───── DATA FOR ANALYSIS ─────
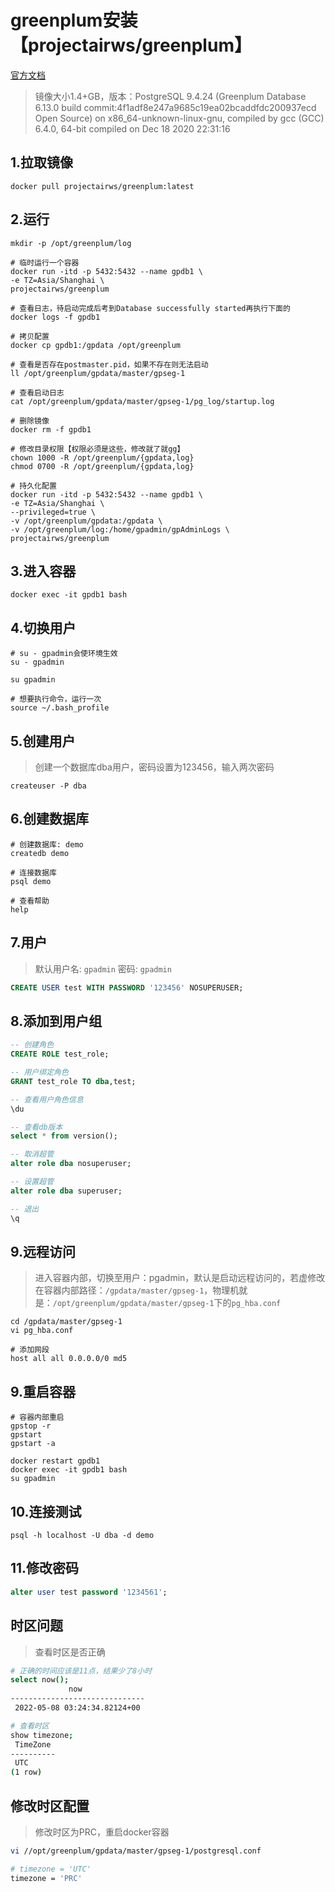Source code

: # greenplum安装【projectairws/greenplum】

[官方文档](https://cn.greenplum.org/docs/)

> 镜像大小1.4+GB，版本：PostgreSQL 9.4.24 (Greenplum Database 6.13.0 build commit:4f1adf8e247a9685c19ea02bcaddfdc200937ecd Open Source) on x86_64-unknown-linux-gnu, compiled by gcc (GCC) 6.4.0, 64-bit compiled on Dec 18 2020 22:31:16

## 1.拉取镜像

```shell
docker pull projectairws/greenplum:latest
```

## 2.运行

```shell
mkdir -p /opt/greenplum/log

# 临时运行一个容器
docker run -itd -p 5432:5432 --name gpdb1 \
-e TZ=Asia/Shanghai \
projectairws/greenplum

# 查看日志，待启动完成后考到Database successfully started再执行下面的
docker logs -f gpdb1

# 拷贝配置
docker cp gpdb1:/gpdata /opt/greenplum

# 查看是否存在postmaster.pid，如果不存在则无法启动
ll /opt/greenplum/gpdata/master/gpseg-1

# 查看启动日志
cat /opt/greenplum/gpdata/master/gpseg-1/pg_log/startup.log

# 删除镜像
docker rm -f gpdb1

# 修改目录权限【权限必须是这些，修改就了就gg】
chown 1000 -R /opt/greenplum/{gpdata,log}
chmod 0700 -R /opt/greenplum/{gpdata,log}

# 持久化配置
docker run -itd -p 5432:5432 --name gpdb1 \
-e TZ=Asia/Shanghai \
--privileged=true \
-v /opt/greenplum/gpdata:/gpdata \
-v /opt/greenplum/log:/home/gpadmin/gpAdminLogs \
projectairws/greenplum
```

## 3.进入容器

```shell
docker exec -it gpdb1 bash
```

## 4.切换用户

```shell
# su - gpadmin会使环境生效
su - gpadmin

su gpadmin

# 想要执行命令，运行一次
source ~/.bash_profile
```

## 5.创建用户

> 创建一个数据库dba用户，密码设置为123456，输入两次密码

```
createuser -P dba
```

## 6.创建数据库

```shell
# 创建数据库: demo
createdb demo

# 连接数据库
psql demo

# 查看帮助
help
```

## 7.用户

> 默认用户名: `gpadmin` 密码: `gpadmin`

```sql
CREATE USER test WITH PASSWORD '123456' NOSUPERUSER;
```

## 8.添加到用户组

```sql
-- 创建角色
CREATE ROLE test_role;

-- 用户绑定角色
GRANT test_role TO dba,test;

-- 查看用户角色信息
\du

-- 查看db版本
select * from version();

-- 取消超管
alter role dba nosuperuser;

-- 设置超管
alter role dba superuser;

-- 退出
\q
```

## 9.远程访问

> 进入容器内部，切换至用户：pgadmin，默认是启动远程访问的，若虚修改在容器内部路径：`/gpdata/master/gpseg-1`，物理机就是：`/opt/greenplum/gpdata/master/gpseg-1`下的`pg_hba.conf`

```shell
cd /gpdata/master/gpseg-1
vi pg_hba.conf

# 添加网段
host all all 0.0.0.0/0 md5
```

## 9.重启容器

```shell
# 容器内部重启
gpstop -r
gpstart
gpstart -a

docker restart gpdb1
docker exec -it gpdb1 bash
su gpadmin
```

## 10.连接测试

```shell
psql -h localhost -U dba -d demo
```

## 11.修改密码

```sql
alter user test password '1234561';
```

## 时区问题

> 查看时区是否正确

```bash
# 正确的时间应该是11点，结果少了8小时
select now();
             now              
------------------------------
 2022-05-08 03:24:34.82124+00

# 查看时区
show timezone;
 TimeZone 
----------
 UTC
(1 row)

```

## 修改时区配置

> 修改时区为PRC，重启docker容器

```sh
vi //opt/greenplum/gpdata/master/gpseg-1/postgresql.conf

# timezone = 'UTC'
timezone = 'PRC'
```

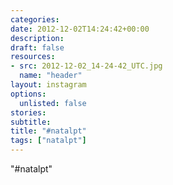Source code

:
 ```yaml
---
categories:
date: 2012-12-02T14:24:42+00:00
description:
draft: false
resources:
- src: 2012-12-02_14-24-42_UTC.jpg
  name: "header"
layout: instagram
options:
  unlisted: false
stories:
subtitle:
title: "#natalpt"
tags: ["natalpt"]
---
```


"#natalpt"
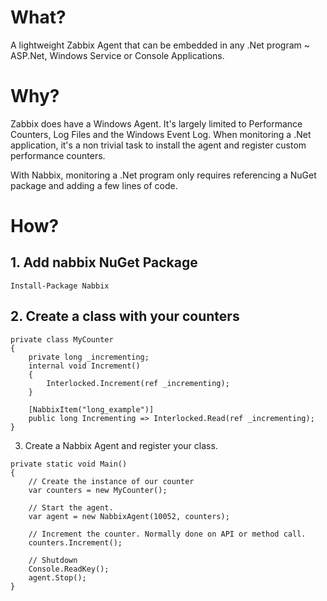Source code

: # What?

A lightweight Zabbix Agent that can be embedded in any .Net program ~ ASP.Net, Windows Service or Console Applications.

# Why?

Zabbix does have a Windows Agent. It's largely limited to Performance Counters, Log Files and the Windows Event Log. When monitoring a .Net application, it's a non trivial task to install the agent and register custom performance counters. 

With Nabbix, monitoring a .Net program only requires referencing a NuGet package and adding a few lines of code.

# How?

## 1. Add nabbix NuGet Package

```
Install-Package Nabbix
```

## 2. Create a class with your counters

```
private class MyCounter
{
	private long _incrementing;
    internal void Increment()
	{
		Interlocked.Increment(ref _incrementing);
	}

	[NabbixItem("long_example")]
    public long Incrementing => Interlocked.Read(ref _incrementing);
}
```

3. Create a Nabbix Agent and register your class.

```
private static void Main()
{
	// Create the instance of our counter
    var counters = new MyCounter();
            
    // Start the agent.
    var agent = new NabbixAgent(10052, counters);

    // Increment the counter. Normally done on API or method call.
    counters.Increment();

    // Shutdown
	Console.ReadKey();
    agent.Stop();
}
```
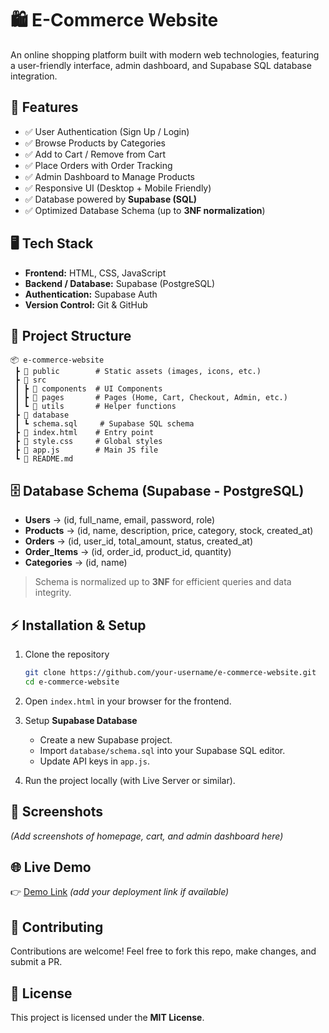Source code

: # 🛍️ E-Commerce Website

An online shopping platform built with modern web technologies, featuring a user-friendly interface, admin dashboard, and Supabase SQL database integration.

## 🚀 Features

* ✅ User Authentication (Sign Up / Login)
* ✅ Browse Products by Categories
* ✅ Add to Cart / Remove from Cart
* ✅ Place Orders with Order Tracking
* ✅ Admin Dashboard to Manage Products
* ✅ Responsive UI (Desktop + Mobile Friendly)
* ✅ Database powered by **Supabase (SQL)**
* ✅ Optimized Database Schema (up to **3NF normalization**)

## 🖥️ Tech Stack

* **Frontend:** HTML, CSS, JavaScript
* **Backend / Database:** Supabase (PostgreSQL)
* **Authentication:** Supabase Auth
* **Version Control:** Git & GitHub

## 📂 Project Structure

```
📦 e-commerce-website
 ┣ 📂 public        # Static assets (images, icons, etc.)
 ┣ 📂 src
 ┃ ┣ 📂 components  # UI Components
 ┃ ┣ 📂 pages       # Pages (Home, Cart, Checkout, Admin, etc.)
 ┃ ┗ 📂 utils       # Helper functions
 ┣ 📂 database
 ┃ ┗ schema.sql     # Supabase SQL schema
 ┣ 📜 index.html    # Entry point
 ┣ 📜 style.css     # Global styles
 ┣ 📜 app.js        # Main JS file
 ┗ 📜 README.md
```

## 🗄️ Database Schema (Supabase - PostgreSQL)

* **Users** → (id, full\_name, email, password, role)
* **Products** → (id, name, description, price, category, stock, created\_at)
* **Orders** → (id, user\_id, total\_amount, status, created\_at)
* **Order\_Items** → (id, order\_id, product\_id, quantity)
* **Categories** → (id, name)

> Schema is normalized up to **3NF** for efficient queries and data integrity.

## ⚡ Installation & Setup

1. Clone the repository

   ```bash
   git clone https://github.com/your-username/e-commerce-website.git
   cd e-commerce-website
   ```

2. Open `index.html` in your browser for the frontend.

3. Setup **Supabase Database**

   * Create a new Supabase project.
   * Import `database/schema.sql` into your Supabase SQL editor.
   * Update API keys in `app.js`.

4. Run the project locally (with Live Server or similar).

## 📸 Screenshots

*(Add screenshots of homepage, cart, and admin dashboard here)*

## 🌐 Live Demo

👉 [Demo Link](#) *(add your deployment link if available)*

## 🤝 Contributing

Contributions are welcome! Feel free to fork this repo, make changes, and submit a PR.

## 📜 License

This project is licensed under the **MIT License**.
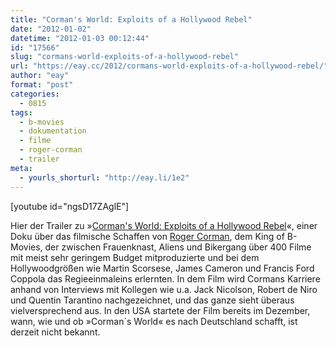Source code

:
 ```yaml
---
title: "Corman's World: Exploits of a Hollywood Rebel"
date: "2012-01-02"
datetime: "2012-01-03 00:12:44"
id: "17566"
slug: "cormans-world-exploits-of-a-hollywood-rebel"
url: "https://eay.cc/2012/cormans-world-exploits-of-a-hollywood-rebel/"
author: "eay"
format: "post"
categories:
  - 0815
tags:
  - b-movies
  - dokumentation
  - filme
  - roger-corman
  - trailer
meta:
  - yourls_shorturl: "http://eay.li/1e2"
---
```


\[youtube id="ngsD17ZAglE"\]

Hier der Trailer zu »[Corman's World: Exploits of a Hollywood Rebel](http://www.imdb.com/title/tt1185371/)«, einer Doku über das filmische Schaffen von [Roger Corman](http://de.wikipedia.org/wiki/Roger_Corman), dem King of B-Movies, der zwischen Frauenknast, Aliens und Bikergang über 400 Filme mit meist sehr geringem Budget mitproduzierte und bei dem Hollywoodgrößen wie Martin Scorsese, James Cameron und Francis Ford Coppola das Regieeinmaleins erlernten. In dem Film wird Cormans Karriere anhand von Interviews mit Kollegen wie u.a. Jack Nicolson, Robert de Niro und Quentin Tarantino nachgezeichnet, und das ganze sieht überaus vielversprechend aus. In den USA startete der Film bereits im Dezember, wann, wie und ob »Corman´s World« es nach Deutschland schafft, ist derzeit nicht bekannt.
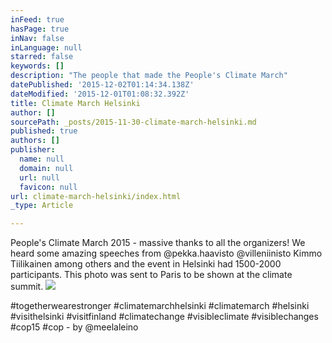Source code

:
 ```yaml
---
inFeed: true
hasPage: true
inNav: false
inLanguage: null
starred: false
keywords: []
description: "The people that made the People's Climate March"
datePublished: '2015-12-02T01:14:34.138Z'
dateModified: '2015-12-01T01:08:32.392Z'
title: Climate March Helsinki
author: []
sourcePath: _posts/2015-11-30-climate-march-helsinki.md
published: true
authors: []
publisher:
  name: null
  domain: null
  url: null
  favicon: null
url: climate-march-helsinki/index.html
_type: Article

---
```

People's Climate March 2015 - massive thanks to all the organizers! We heard some amazing speeches from @pekka.haavisto @villeniinisto Kimmo Tiilikainen among others and the event in Helsinki had 1500-2000 participants. This photo was sent to Paris to be shown at the climate summit.
![](https://the-grid-user-content.s3-us-west-2.amazonaws.com/e8163270-8e4d-4150-b714-d290bfc71fe9.jpg)

\#togetherwearestronger \#climatemarchhelsinki \#climatemarch \#helsinki \#visithelsinki \#visitfinland \#climatechange \#visibleclimate \#visiblechanges \#cop15 \#cop - by @meelaleino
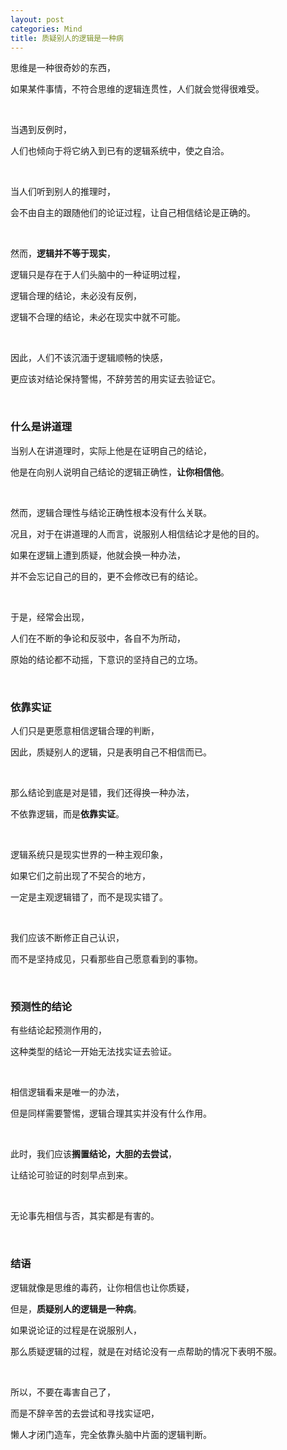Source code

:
 ```yaml
---
layout: post
categories: Mind
title: 质疑别人的逻辑是一种病
---
```


思维是一种很奇妙的东西，

如果某件事情，不符合思维的逻辑连贯性，人们就会觉得很难受。

<br/>

当遇到反例时，

人们也倾向于将它纳入到已有的逻辑系统中，使之自洽。

<br/>

当人们听到别人的推理时，

会不由自主的跟随他们的论证过程，让自己相信结论是正确的。

<br/>

然而，**逻辑并不等于现实**，

逻辑只是存在于人们头脑中的一种证明过程，

逻辑合理的结论，未必没有反例，

逻辑不合理的结论，未必在现实中就不可能。

<br/>

因此，人们不该沉湎于逻辑顺畅的快感，

更应该对结论保持警惕，不辞劳苦的用实证去验证它。

<br/>

### 什么是讲道理

当别人在讲道理时，实际上他是在证明自己的结论，

他是在向别人说明自己结论的逻辑正确性，**让你相信他**。

<br/>

然而，逻辑合理性与结论正确性根本没有什么关联。

况且，对于在讲道理的人而言，说服别人相信结论才是他的目的。

如果在逻辑上遭到质疑，他就会换一种办法，

并不会忘记自己的目的，更不会修改已有的结论。

<br/>

于是，经常会出现，

人们在不断的争论和反驳中，各自不为所动，

原始的结论都不动摇，下意识的坚持自己的立场。

<br/>

### 依靠实证

人们只是更愿意相信逻辑合理的判断，

因此，质疑别人的逻辑，只是表明自己不相信而已。

<br/>

那么结论到底是对是错，我们还得换一种办法，

不依靠逻辑，而是**依靠实证**。

<br/>

逻辑系统只是现实世界的一种主观印象，

如果它们之前出现了不契合的地方，

一定是主观逻辑错了，而不是现实错了。

<br/>

我们应该不断修正自己认识，

而不是坚持成见，只看那些自己愿意看到的事物。

<br/>

### 预测性的结论

有些结论起预测作用的，

这种类型的结论一开始无法找实证去验证。

<br/>

相信逻辑看来是唯一的办法，

但是同样需要警惕，逻辑合理其实并没有什么作用。

<br/>

此时，我们应该**搁置结论，大胆的去尝试**，

让结论可验证的时刻早点到来。

<br/>

无论事先相信与否，其实都是有害的。

<br/>

### 结语

逻辑就像是思维的毒药，让你相信也让你质疑，

但是，**质疑别人的逻辑是一种病**。

如果说论证的过程是在说服别人，

那么质疑逻辑的过程，就是在对结论没有一点帮助的情况下表明不服。

<br/>

所以，不要在毒害自己了，

而是不辞辛苦的去尝试和寻找实证吧，

懒人才闭门造车，完全依靠头脑中片面的逻辑判断。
─────
#### [ASSIGNED TASK]
Quote, exactly and only, the lines from the first line of the data above through the line containing "[官方文档](https://cn.greenplum.org/docs/)". The pictures do not belong in it.

#### [ANSWER TO THE PROBLEM]
Source code

: # greenplum安装【projectairws/greenplum】

[官方文档](https://cn.greenplum.org/docs/)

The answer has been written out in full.